Commercial Real Estate Guide: Sonoma County

The significant reset in Sonoma County commercial property values that started for distressed Petaluma office buildings in early 2010 is expected to continue to help spur business activity through the end of 2011 and beyond.

"The current and consistent theme we're certainly seeing is that companies are taking advantage of the current marketplace and are repositioning their businesses with more economical rents for better facilities with better amenities," said Shawn Johnson, managing partner of Keegan & Coppin/ONCOR International.

Countywide vacancy dropped from 23.6 percent to 22.6 percent in the third quarter of this year, the fourth consecutive quarter of declines in that rate, according to Cassidy Turley BT Commercial.

"In all, the market has absorbed just over half a million square feet of previously vacant space over the first nine months of the year," said Garrick Brown, Northern California research director for Cassidy Turley BT.

Much of the office occupancy growth has been in Petaluma.

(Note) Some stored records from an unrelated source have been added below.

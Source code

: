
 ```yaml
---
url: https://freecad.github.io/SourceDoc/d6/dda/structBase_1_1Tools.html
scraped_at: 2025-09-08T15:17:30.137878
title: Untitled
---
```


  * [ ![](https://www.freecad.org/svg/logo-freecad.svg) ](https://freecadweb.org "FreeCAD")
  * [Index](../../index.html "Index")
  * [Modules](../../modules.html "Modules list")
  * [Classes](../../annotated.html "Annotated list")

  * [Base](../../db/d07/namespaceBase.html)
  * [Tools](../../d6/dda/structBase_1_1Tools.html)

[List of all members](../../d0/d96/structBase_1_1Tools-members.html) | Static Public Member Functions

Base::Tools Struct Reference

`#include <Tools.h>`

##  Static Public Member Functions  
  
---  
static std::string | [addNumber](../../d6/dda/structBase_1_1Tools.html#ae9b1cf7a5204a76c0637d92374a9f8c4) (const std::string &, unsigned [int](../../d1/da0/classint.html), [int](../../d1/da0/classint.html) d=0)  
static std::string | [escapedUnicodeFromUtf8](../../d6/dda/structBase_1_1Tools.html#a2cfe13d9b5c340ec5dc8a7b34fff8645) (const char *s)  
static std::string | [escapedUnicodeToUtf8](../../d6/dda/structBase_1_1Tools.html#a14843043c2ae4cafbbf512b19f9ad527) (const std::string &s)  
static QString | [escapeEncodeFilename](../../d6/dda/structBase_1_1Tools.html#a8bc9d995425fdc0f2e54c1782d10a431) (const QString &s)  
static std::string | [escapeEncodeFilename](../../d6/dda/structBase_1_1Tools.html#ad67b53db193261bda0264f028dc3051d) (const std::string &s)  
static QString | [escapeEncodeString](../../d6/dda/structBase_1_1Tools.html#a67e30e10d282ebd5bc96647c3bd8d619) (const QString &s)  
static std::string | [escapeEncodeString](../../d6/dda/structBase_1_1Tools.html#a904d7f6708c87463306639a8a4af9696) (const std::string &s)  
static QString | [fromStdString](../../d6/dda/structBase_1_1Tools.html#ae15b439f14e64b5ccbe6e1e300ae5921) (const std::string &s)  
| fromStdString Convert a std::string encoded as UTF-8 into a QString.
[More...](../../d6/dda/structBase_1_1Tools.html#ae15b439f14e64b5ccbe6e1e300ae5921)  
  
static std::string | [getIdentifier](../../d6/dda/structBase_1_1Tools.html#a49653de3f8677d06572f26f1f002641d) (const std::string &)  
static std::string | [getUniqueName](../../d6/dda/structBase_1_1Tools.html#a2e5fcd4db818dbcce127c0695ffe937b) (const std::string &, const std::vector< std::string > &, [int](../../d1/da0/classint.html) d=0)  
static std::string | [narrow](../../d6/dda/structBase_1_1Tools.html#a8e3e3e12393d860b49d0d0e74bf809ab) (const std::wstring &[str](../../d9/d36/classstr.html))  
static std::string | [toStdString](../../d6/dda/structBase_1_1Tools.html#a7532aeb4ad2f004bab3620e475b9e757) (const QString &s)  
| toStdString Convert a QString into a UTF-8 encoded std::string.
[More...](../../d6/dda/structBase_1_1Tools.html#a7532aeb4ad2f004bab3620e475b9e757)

A net of 237,000-plus square feet of office space has been absorbed so far this year, yet overall office vacancy in the city remained high at 27.6 percent in the third quarter, one year ago it stood at 37 percent, according to Mr. Brown.

"Petaluma has been the shining star in terms of recovery, given how far it had fallen and what has happened and is likely to happen in the balance of this year," said Sean Heaton of Cushman & Wakefield.

Since early 2010, more than 1.2 million square feet of Petaluma office, flex and industrial space has changed ownership, and a number 20-plus buildings were "distressed" properties, meaning the rent income wasn't sufficient to cover property debt.

Deals for half to a third of the cost to build attracted buyers interested in immediate or future facilities for their companies. Examples are Natural Comfort from Novato, Dharma Trading from San Rafael, Berkeley Nucleonics from San Rafael, Xandex from Petaluma, Petaluma Farms, Paul Mitchell Schools from Sacramento and Mountanos Brothers Coffee from South San Francisco.

Some are converting buildings from office uses to industrial, as they were originally designed. "There will be more of a nuts-and-bolts industrial approach to Petaluma as opposed to a lot of office deals," said James Manley of Keegan & Coppin's Petaluma office.

Basin Street Properties, which built many of the Petaluma buildings that changed hands, this year has repurchased and held seven buildings, including two that will accommodate Petaluma-based Enphase Energy's 96,000-square-foot expansion around year-end. San Mateo-based Cornerstone Properties has purchased seven Petaluma buildings and has spurred a number of companies to expand and relocate from around the county, such as CrossCheck from Rohnert Park, First California Mortgage from Petaluma and Lowepro from Sebastopol.

Longtime Petaluma property owner RNM Properties retained Gap's Athleta division headquarters in 40,000 square feet of new space in south Petaluma.

A few more significant distressed Petaluma properties may come to market in the next 12 months, but a number of local real estate experts consider the bottom of the market already reached there. Basin Street has received premium offers for the properties just purchased.

There's debate among local experts, though, on whether there will be a wave of distressed sales elsewhere in the county.

Overall asking rents for office space have yet to fully stabilize, although they have for class B buildings, according to Mr. Brown.  Slightly higher vacancy for class A has meant that this part of the marketplace remains highly competitive, he said.

"There's a trending toward stabilization in the market, but that by no means there will be an upward pressure on office prices in the next 12 months," said Jeff Negri, head of Cassidy Turley BT's Santa Rosa office.

For the first three quarters of this year, the county's industrial space market absorbed about 444,000 square feet of previously vacant space, lowering vacancy from 12.4 percent to 10.8 percent in that time, according to Mr. Brown.

Mr. Johnson predicts the industrial market will improve through the rest of this year, as it has in the previous few quarters.

Major industrial deals recently were Innovative Molding's lease of 120,000 square feet at Sonoma Mountain Village in Rohnert Park in an expansion from Sebastopol and Redwood Empire Food Bank's purchase of a 60,000-square-foot empty Avery Weigh-Tronix building near Sonoma County Airport.